++++ Source material ++++

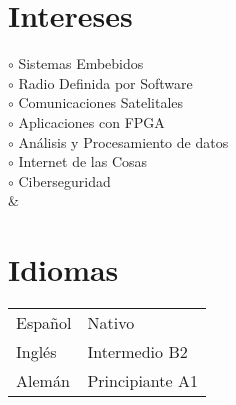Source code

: \documentclass[a4paper,10pt]{article}
\begin{document}
\begin{adjustbox}{valign=t}
\begin{minipage}{0.34\textwidth}
\section*{Intereses}
\raggedright
\textcolor{ColorOne}{$\circ$} Sistemas Embebidos\\
\textcolor{ColorOne}{$\circ$} Radio Definida por Software\\
\textcolor{ColorOne}{$\circ$} Comunicaciones Satelitales\\
\textcolor{ColorOne}{$\circ$} Aplicaciones con FPGA\\
\textcolor{ColorOne}{$\circ$} Análisis y Procesamiento de datos\\
\textcolor{ColorOne}{$\circ$} Internet de las Cosas\\
\textcolor{ColorOne}{$\circ$} Ciberseguridad\\
&\vfill
\section*{Idiomas}
\begin{tabular}{ll}
	Español 	&  Nativo \\
	Inglés 		& Intermedio B2\\
	Alemán      & Principiante A1
 \end{tabular}
\end{minipage}
\end{adjustbox}
\hfill
\begin{adjustbox}{valign=t}
\begin{minipage}{0.001\textwidth} %
\MyVerticalRule  %
\end{minipage}
\end{adjustbox}
\hfill
\end{document}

++++

▸ What you need to do:
Retype, without changes, the lines from the line holding "Aplicaciones con FPGA\\" to the end of the data, both ends included.

▸ Exercise output:
\textcolor{ColorOne}{$\circ$} Aplicaciones con FPGA\\
\textcolor{ColorOne}{$\circ$} Análisis y Procesamiento de datos\\
\textcolor{ColorOne}{$\circ$} Internet de las Cosas\\
\textcolor{ColorOne}{$\circ$} Ciberseguridad\\
&\vfill
\section*{Idiomas}
\begin{tabular}{ll}
	Español 	&  Nativo \\
	Inglés 		& Intermedio B2\\
	Alemán      & Principiante A1
 \end{tabular}
\end{minipage}
\end{adjustbox}
\hfill
\begin{adjustbox}{valign=t}
\begin{minipage}{0.001\textwidth} %
\MyVerticalRule  %
\end{minipage}
\end{adjustbox}
\hfill
\end{document}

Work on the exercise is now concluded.